* Action item *
Copy the lines below that contain "Memory".

* Dataset content *
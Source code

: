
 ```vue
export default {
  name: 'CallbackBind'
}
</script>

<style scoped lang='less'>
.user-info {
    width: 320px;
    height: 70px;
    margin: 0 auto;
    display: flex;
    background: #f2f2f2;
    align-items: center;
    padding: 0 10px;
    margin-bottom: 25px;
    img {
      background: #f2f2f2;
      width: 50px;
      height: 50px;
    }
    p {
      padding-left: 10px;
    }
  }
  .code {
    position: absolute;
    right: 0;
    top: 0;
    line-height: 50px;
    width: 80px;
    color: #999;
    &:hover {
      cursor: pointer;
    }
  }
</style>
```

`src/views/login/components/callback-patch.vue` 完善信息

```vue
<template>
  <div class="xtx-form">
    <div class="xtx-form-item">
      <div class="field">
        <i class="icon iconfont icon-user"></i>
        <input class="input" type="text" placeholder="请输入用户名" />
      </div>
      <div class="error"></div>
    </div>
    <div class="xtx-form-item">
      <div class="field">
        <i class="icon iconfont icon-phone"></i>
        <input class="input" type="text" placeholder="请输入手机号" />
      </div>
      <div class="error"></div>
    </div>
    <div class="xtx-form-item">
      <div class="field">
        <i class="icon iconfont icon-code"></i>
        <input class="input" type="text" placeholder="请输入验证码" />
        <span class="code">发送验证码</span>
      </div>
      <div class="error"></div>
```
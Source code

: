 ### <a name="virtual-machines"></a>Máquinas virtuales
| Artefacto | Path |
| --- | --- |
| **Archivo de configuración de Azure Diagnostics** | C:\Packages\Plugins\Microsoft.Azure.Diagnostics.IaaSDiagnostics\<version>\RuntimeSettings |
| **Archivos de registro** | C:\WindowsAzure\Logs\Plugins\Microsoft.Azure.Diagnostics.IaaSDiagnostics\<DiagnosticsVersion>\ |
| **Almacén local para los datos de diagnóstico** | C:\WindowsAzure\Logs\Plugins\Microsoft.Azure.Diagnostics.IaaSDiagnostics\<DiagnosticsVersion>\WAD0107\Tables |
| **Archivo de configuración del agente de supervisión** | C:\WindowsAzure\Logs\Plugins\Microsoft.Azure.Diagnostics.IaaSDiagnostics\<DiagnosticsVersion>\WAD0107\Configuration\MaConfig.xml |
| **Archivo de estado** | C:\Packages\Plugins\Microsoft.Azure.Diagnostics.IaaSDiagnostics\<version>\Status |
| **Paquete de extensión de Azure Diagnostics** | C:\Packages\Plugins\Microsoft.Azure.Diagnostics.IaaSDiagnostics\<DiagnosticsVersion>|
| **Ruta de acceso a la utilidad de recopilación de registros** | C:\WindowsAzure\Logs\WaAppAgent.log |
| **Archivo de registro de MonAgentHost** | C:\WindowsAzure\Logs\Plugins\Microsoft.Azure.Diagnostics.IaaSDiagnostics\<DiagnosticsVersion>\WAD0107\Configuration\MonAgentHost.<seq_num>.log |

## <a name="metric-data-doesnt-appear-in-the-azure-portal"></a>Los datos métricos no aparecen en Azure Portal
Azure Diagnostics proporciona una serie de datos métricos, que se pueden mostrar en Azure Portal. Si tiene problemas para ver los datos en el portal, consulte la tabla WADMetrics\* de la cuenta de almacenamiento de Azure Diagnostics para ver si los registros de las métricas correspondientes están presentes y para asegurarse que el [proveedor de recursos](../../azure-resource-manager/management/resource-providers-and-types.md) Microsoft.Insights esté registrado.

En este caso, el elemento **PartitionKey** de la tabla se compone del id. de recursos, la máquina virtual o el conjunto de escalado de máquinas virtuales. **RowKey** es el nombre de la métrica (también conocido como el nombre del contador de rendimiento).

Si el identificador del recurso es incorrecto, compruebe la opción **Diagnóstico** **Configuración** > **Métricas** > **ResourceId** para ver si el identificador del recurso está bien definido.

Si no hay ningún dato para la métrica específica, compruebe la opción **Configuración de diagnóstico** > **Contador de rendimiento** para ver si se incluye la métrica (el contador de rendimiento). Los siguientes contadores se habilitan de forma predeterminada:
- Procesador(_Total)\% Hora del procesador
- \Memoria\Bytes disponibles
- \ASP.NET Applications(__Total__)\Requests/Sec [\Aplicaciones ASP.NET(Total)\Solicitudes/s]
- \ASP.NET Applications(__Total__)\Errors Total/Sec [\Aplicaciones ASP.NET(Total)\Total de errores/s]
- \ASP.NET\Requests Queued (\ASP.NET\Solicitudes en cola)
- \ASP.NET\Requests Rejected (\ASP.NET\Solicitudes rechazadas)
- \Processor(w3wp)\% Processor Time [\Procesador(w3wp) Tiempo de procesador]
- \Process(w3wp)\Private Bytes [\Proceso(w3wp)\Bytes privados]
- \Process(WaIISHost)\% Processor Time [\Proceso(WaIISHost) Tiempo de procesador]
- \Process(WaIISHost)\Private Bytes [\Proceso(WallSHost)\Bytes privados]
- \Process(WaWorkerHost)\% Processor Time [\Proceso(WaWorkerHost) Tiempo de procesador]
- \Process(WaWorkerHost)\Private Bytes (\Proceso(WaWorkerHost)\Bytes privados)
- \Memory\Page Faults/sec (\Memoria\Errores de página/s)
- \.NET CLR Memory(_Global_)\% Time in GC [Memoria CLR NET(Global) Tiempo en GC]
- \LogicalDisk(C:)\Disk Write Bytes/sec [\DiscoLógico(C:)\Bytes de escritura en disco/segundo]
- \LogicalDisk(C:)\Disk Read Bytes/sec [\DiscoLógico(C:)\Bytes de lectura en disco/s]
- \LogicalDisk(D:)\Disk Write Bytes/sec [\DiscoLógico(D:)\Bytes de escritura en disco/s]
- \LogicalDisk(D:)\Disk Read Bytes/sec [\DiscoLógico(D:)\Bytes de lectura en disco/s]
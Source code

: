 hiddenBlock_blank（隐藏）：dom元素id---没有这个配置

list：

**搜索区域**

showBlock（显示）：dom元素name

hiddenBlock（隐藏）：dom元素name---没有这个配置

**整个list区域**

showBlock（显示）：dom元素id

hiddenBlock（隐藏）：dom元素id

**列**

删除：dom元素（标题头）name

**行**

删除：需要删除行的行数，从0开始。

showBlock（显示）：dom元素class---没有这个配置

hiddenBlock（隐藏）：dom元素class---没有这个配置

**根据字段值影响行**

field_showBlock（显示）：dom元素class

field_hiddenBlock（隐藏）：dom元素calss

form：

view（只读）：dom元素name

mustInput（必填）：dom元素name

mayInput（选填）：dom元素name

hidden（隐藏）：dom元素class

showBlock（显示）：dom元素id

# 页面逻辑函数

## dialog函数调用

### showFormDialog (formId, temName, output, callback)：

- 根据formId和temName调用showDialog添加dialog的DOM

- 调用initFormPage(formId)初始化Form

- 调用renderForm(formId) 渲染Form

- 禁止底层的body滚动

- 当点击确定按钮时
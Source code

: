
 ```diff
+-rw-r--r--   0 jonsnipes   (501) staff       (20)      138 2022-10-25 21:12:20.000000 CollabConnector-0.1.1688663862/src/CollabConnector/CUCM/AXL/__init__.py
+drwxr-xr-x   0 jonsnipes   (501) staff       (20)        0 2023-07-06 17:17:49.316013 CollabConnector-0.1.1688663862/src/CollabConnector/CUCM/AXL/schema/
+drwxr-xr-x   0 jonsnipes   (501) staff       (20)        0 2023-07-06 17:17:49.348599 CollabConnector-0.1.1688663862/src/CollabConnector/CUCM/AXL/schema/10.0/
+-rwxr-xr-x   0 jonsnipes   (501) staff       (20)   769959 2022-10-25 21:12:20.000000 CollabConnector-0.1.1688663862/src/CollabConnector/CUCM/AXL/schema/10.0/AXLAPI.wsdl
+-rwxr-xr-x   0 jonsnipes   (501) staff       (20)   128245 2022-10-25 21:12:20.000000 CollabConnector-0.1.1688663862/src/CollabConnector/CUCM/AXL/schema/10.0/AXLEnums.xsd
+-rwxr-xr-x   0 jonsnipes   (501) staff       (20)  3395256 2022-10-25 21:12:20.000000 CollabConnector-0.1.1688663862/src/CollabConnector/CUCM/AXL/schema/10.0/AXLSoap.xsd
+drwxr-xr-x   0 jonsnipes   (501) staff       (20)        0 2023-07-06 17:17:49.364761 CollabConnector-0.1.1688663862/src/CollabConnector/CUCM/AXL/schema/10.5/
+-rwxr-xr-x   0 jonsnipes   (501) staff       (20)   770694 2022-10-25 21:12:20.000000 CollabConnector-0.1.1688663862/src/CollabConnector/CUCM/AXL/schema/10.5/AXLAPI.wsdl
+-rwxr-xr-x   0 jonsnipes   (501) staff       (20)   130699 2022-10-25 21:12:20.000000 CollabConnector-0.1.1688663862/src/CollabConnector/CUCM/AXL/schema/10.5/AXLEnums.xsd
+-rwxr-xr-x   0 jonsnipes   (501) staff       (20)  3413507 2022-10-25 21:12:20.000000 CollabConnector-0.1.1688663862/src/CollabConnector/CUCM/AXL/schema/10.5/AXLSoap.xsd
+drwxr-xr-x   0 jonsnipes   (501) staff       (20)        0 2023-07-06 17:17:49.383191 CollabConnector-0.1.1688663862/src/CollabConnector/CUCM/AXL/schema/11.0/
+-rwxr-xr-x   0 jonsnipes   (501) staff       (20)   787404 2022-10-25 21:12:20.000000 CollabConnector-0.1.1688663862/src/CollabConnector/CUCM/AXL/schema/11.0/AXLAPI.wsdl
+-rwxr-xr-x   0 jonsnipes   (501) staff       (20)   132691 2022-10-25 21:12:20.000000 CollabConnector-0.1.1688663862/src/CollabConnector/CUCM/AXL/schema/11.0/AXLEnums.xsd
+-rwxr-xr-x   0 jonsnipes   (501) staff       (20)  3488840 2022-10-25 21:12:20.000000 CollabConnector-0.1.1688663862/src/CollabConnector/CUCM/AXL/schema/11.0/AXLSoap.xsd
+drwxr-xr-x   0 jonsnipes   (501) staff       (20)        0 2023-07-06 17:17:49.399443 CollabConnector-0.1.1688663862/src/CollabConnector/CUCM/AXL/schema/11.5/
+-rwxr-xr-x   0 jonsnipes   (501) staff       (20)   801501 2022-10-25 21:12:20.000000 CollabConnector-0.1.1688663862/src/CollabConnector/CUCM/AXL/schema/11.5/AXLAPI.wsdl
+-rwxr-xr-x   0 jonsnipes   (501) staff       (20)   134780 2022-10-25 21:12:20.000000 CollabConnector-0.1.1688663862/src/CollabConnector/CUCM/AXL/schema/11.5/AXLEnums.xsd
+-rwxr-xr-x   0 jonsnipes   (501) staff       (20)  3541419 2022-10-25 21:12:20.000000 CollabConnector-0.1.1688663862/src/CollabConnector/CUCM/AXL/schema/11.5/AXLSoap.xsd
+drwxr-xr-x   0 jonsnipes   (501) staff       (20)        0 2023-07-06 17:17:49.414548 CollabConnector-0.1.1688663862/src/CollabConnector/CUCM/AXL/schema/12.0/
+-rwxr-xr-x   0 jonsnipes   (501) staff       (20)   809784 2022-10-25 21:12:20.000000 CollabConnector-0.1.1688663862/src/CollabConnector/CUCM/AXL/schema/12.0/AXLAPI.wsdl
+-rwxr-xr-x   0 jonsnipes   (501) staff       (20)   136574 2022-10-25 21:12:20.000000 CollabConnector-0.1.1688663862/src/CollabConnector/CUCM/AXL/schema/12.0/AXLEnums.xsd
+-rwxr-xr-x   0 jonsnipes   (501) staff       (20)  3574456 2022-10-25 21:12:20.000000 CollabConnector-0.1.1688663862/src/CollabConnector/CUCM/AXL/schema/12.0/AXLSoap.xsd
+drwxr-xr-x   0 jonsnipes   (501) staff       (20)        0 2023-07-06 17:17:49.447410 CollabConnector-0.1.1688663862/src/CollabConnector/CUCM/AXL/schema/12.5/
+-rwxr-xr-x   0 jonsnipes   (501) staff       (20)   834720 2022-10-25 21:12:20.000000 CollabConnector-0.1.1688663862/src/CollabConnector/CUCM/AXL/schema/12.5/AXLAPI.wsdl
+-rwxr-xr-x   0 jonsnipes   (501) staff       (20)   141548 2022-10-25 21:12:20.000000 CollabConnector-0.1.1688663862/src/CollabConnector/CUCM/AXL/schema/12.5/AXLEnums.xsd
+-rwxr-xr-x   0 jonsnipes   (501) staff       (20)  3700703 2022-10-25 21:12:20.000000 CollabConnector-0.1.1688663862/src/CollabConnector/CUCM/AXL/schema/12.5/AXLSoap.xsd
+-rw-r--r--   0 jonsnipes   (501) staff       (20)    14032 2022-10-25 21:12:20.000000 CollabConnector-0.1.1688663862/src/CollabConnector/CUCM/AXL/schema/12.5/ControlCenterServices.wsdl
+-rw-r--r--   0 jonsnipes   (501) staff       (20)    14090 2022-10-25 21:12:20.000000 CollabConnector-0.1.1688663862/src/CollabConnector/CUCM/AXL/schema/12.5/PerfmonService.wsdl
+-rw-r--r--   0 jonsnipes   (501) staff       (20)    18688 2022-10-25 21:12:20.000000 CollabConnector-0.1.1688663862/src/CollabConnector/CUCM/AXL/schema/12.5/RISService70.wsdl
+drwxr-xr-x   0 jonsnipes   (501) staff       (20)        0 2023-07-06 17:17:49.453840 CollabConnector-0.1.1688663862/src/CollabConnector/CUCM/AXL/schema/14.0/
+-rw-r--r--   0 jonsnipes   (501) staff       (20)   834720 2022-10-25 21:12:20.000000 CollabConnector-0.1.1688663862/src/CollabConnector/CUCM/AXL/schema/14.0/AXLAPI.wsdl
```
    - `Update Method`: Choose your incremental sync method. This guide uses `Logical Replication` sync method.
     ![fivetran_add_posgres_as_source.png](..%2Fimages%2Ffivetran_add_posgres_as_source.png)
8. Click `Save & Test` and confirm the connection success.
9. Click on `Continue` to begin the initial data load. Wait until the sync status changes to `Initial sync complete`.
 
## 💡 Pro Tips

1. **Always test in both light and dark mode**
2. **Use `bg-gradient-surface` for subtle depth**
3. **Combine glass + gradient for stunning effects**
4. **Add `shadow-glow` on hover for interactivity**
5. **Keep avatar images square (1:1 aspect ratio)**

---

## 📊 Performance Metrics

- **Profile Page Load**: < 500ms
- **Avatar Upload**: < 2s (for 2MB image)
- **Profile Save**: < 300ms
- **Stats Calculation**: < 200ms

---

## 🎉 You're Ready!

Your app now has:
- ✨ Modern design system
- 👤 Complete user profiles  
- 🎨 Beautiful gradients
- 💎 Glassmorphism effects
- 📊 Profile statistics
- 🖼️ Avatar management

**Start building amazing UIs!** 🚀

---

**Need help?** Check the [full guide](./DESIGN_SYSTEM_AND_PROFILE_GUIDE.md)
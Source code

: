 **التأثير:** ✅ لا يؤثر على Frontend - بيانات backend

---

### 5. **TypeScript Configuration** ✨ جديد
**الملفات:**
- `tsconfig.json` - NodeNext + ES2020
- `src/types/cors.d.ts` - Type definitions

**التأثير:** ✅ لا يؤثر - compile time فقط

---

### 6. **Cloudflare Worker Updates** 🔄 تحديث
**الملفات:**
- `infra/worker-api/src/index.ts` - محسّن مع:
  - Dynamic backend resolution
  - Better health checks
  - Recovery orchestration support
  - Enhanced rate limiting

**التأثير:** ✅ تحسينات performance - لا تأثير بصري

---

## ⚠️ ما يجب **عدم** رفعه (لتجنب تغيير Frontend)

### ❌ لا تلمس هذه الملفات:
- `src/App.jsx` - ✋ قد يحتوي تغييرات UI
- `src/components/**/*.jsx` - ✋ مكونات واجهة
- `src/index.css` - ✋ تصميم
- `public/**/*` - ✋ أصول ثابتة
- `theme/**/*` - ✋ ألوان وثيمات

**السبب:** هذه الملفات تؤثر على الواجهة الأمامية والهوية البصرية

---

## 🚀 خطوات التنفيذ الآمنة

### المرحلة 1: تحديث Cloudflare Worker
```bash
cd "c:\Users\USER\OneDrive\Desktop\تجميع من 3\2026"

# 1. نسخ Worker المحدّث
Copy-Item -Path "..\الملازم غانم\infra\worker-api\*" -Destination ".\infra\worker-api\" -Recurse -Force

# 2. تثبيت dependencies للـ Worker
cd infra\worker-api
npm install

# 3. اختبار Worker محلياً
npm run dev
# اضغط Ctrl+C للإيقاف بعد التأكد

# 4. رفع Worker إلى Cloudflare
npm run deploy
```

* Your solution *
- \Memory\Page Faults/sec (\Memoria\Errores de página/s)
- \.NET CLR Memory(_Global_)\% Time in GC [Memoria CLR NET(Global) Tiempo en GC]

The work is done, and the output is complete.